====== GIVEN RECORDS
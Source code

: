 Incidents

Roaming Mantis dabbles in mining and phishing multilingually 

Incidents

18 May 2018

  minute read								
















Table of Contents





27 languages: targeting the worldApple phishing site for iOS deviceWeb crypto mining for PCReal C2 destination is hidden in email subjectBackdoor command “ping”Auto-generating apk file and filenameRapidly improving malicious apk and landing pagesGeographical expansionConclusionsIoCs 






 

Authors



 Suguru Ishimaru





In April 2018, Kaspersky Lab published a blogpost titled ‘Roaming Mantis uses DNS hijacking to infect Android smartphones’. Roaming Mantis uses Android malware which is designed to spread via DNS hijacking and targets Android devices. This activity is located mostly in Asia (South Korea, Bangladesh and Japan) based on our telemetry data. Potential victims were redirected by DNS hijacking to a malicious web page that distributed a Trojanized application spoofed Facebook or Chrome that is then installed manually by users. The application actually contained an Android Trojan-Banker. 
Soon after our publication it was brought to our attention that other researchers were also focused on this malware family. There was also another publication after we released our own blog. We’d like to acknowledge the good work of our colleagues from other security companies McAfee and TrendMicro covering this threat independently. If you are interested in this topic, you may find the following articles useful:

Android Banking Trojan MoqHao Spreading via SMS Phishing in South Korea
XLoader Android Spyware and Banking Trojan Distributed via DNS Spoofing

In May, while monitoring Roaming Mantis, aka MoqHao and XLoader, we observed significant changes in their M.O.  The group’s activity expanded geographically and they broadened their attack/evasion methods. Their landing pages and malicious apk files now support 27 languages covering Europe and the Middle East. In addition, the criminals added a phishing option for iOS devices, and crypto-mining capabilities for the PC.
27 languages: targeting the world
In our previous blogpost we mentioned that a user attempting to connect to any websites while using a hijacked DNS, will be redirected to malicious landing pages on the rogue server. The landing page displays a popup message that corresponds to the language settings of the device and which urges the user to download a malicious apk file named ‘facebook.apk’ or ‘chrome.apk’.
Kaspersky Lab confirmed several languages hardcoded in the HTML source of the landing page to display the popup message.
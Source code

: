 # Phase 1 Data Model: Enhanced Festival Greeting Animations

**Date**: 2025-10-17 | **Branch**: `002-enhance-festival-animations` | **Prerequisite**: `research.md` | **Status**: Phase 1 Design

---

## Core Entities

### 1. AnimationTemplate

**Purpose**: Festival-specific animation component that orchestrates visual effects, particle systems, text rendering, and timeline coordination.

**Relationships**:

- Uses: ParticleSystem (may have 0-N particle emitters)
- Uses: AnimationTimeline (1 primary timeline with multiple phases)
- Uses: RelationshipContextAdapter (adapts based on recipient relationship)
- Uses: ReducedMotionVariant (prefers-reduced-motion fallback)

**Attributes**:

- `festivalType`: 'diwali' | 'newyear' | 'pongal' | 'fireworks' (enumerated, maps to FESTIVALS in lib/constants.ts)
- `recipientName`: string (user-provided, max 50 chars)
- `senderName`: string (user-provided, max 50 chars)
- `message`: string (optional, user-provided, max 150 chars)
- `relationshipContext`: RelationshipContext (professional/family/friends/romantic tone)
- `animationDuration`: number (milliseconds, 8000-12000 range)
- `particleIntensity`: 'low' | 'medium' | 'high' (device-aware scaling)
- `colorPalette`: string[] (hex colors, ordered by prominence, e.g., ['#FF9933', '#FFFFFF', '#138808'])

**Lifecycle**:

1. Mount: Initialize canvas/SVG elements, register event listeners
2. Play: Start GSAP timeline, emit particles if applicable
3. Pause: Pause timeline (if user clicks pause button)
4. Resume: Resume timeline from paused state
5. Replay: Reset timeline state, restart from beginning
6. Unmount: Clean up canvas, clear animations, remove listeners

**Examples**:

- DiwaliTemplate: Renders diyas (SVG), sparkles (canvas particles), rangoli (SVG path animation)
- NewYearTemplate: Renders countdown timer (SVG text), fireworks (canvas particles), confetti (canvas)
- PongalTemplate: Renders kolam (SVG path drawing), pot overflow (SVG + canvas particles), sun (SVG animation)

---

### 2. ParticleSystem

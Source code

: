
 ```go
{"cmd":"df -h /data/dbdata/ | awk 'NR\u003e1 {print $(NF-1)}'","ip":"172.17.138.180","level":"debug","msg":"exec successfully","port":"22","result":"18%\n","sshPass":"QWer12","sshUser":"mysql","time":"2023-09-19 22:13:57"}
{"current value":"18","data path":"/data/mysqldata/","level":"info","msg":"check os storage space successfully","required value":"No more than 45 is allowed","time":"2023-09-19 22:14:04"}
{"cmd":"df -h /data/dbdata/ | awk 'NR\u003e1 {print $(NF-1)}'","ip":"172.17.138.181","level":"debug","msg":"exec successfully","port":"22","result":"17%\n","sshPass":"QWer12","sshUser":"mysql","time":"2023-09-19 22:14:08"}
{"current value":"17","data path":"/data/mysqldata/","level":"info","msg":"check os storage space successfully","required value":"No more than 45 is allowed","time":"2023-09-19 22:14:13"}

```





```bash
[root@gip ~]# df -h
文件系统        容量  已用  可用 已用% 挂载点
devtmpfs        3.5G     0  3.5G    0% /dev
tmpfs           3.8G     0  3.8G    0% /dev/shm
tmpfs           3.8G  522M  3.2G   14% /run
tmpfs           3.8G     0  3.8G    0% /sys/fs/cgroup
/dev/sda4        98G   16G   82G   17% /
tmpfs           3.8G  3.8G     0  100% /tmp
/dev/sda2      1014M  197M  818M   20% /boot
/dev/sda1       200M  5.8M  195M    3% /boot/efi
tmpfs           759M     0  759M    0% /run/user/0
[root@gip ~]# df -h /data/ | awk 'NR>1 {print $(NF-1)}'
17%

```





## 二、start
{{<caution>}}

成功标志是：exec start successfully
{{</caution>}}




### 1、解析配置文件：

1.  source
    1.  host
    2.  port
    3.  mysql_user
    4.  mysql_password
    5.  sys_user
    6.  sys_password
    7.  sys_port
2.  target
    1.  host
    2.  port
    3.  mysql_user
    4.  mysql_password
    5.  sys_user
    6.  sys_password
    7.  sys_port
============
* **WHAT TO DO**: Repeat what the records above say. Use their exact words.

* **WRITTEN SOLUTION**:
Source code

: Incidents

Roaming Mantis dabbles in mining and phishing multilingually 

Incidents

18 May 2018

  minute read								
















Table of Contents





27 languages: targeting the worldApple phishing site for iOS deviceWeb crypto mining for PCReal C2 destination is hidden in email subjectBackdoor command “ping”Auto-generating apk file and filenameRapidly improving malicious apk and landing pagesGeographical expansionConclusionsIoCs 






 

Authors



 Suguru Ishimaru





In April 2018, Kaspersky Lab published a blogpost titled ‘Roaming Mantis uses DNS hijacking to infect Android smartphones’. Roaming Mantis uses Android malware which is designed to spread via DNS hijacking and targets Android devices. This activity is located mostly in Asia (South Korea, Bangladesh and Japan) based on our telemetry data. Potential victims were redirected by DNS hijacking to a malicious web page that distributed a Trojanized application spoofed Facebook or Chrome that is then installed manually by users. The application actually contained an Android Trojan-Banker. 
Soon after our publication it was brought to our attention that other researchers were also focused on this malware family. There was also another publication after we released our own blog. We’d like to acknowledge the good work of our colleagues from other security companies McAfee and TrendMicro covering this threat independently. If you are interested in this topic, you may find the following articles useful:

Android Banking Trojan MoqHao Spreading via SMS Phishing in South Korea
XLoader Android Spyware and Banking Trojan Distributed via DNS Spoofing

In May, while monitoring Roaming Mantis, aka MoqHao and XLoader, we observed significant changes in their M.O.  The group’s activity expanded geographically and they broadened their attack/evasion methods. Their landing pages and malicious apk files now support 27 languages covering Europe and the Middle East. In addition, the criminals added a phishing option for iOS devices, and crypto-mining capabilities for the PC.
27 languages: targeting the world
In our previous blogpost we mentioned that a user attempting to connect to any websites while using a hijacked DNS, will be redirected to malicious landing pages on the rogue server. The landing page displays a popup message that corresponds to the language settings of the device and which urges the user to download a malicious apk file named ‘facebook.apk’ or ‘chrome.apk’.
Kaspersky Lab confirmed several languages hardcoded in the HTML source of the landing page to display the popup message.
Source code

: # Phase 1 Data Model: Enhanced Festival Greeting Animations

**Date**: 2025-10-17 | **Branch**: `002-enhance-festival-animations` | **Prerequisite**: `research.md` | **Status**: Phase 1 Design

---

## Core Entities

### 1. AnimationTemplate

**Purpose**: Festival-specific animation component that orchestrates visual effects, particle systems, text rendering, and timeline coordination.

**Relationships**:

- Uses: ParticleSystem (may have 0-N particle emitters)
- Uses: AnimationTimeline (1 primary timeline with multiple phases)
- Uses: RelationshipContextAdapter (adapts based on recipient relationship)
- Uses: ReducedMotionVariant (prefers-reduced-motion fallback)

**Attributes**:

- `festivalType`: 'diwali' | 'newyear' | 'pongal' | 'fireworks' (enumerated, maps to FESTIVALS in lib/constants.ts)
- `recipientName`: string (user-provided, max 50 chars)
- `senderName`: string (user-provided, max 50 chars)
- `message`: string (optional, user-provided, max 150 chars)
- `relationshipContext`: RelationshipContext (professional/family/friends/romantic tone)
- `animationDuration`: number (milliseconds, 8000-12000 range)
- `particleIntensity`: 'low' | 'medium' | 'high' (device-aware scaling)
- `colorPalette`: string[] (hex colors, ordered by prominence, e.g., ['#FF9933', '#FFFFFF', '#138808'])

**Lifecycle**:

1. Mount: Initialize canvas/SVG elements, register event listeners
2. Play: Start GSAP timeline, emit particles if applicable
3. Pause: Pause timeline (if user clicks pause button)
4. Resume: Resume timeline from paused state
5. Replay: Reset timeline state, restart from beginning
6. Unmount: Clean up canvas, clear animations, remove listeners

**Examples**:

- DiwaliTemplate: Renders diyas (SVG), sparkles (canvas particles), rangoli (SVG path animation)
- NewYearTemplate: Renders countdown timer (SVG text), fireworks (canvas particles), confetti (canvas)
- PongalTemplate: Renders kolam (SVG path drawing), pot overflow (SVG + canvas particles), sun (SVG animation)

---

### 2. ParticleSystem

Source code

:
 ```go
{"cmd":"df -h /data/dbdata/ | awk 'NR\u003e1 {print $(NF-1)}'","ip":"172.17.138.180","level":"debug","msg":"exec successfully","port":"22","result":"18%\n","sshPass":"QWer12","sshUser":"mysql","time":"2023-09-19 22:13:57"}
{"current value":"18","data path":"/data/mysqldata/","level":"info","msg":"check os storage space successfully","required value":"No more than 45 is allowed","time":"2023-09-19 22:14:04"}
{"cmd":"df -h /data/dbdata/ | awk 'NR\u003e1 {print $(NF-1)}'","ip":"172.17.138.181","level":"debug","msg":"exec successfully","port":"22","result":"17%\n","sshPass":"QWer12","sshUser":"mysql","time":"2023-09-19 22:14:08"}
{"current value":"17","data path":"/data/mysqldata/","level":"info","msg":"check os storage space successfully","required value":"No more than 45 is allowed","time":"2023-09-19 22:14:13"}

```





```bash
[root@gip ~]# df -h
文件系统        容量  已用  可用 已用% 挂载点
devtmpfs        3.5G     0  3.5G    0% /dev
tmpfs           3.8G     0  3.8G    0% /dev/shm
tmpfs           3.8G  522M  3.2G   14% /run
tmpfs           3.8G     0  3.8G    0% /sys/fs/cgroup
/dev/sda4        98G   16G   82G   17% /
tmpfs           3.8G  3.8G     0  100% /tmp
/dev/sda2      1014M  197M  818M   20% /boot
/dev/sda1       200M  5.8M  195M    3% /boot/efi
tmpfs           759M     0  759M    0% /run/user/0
[root@gip ~]# df -h /data/ | awk 'NR>1 {print $(NF-1)}'
17%

```





## 二、start
{{<caution>}}

成功标志是：exec start successfully
{{</caution>}}




### 1、解析配置文件：

1.  source
    1.  host
    2.  port
    3.  mysql_user
    4.  mysql_password
    5.  sys_user
    6.  sys_password
    7.  sys_port
2.  target
    1.  host
    2.  port
    3.  mysql_user
    4.  mysql_password
    5.  sys_user
    6.  sys_password
    7.  sys_port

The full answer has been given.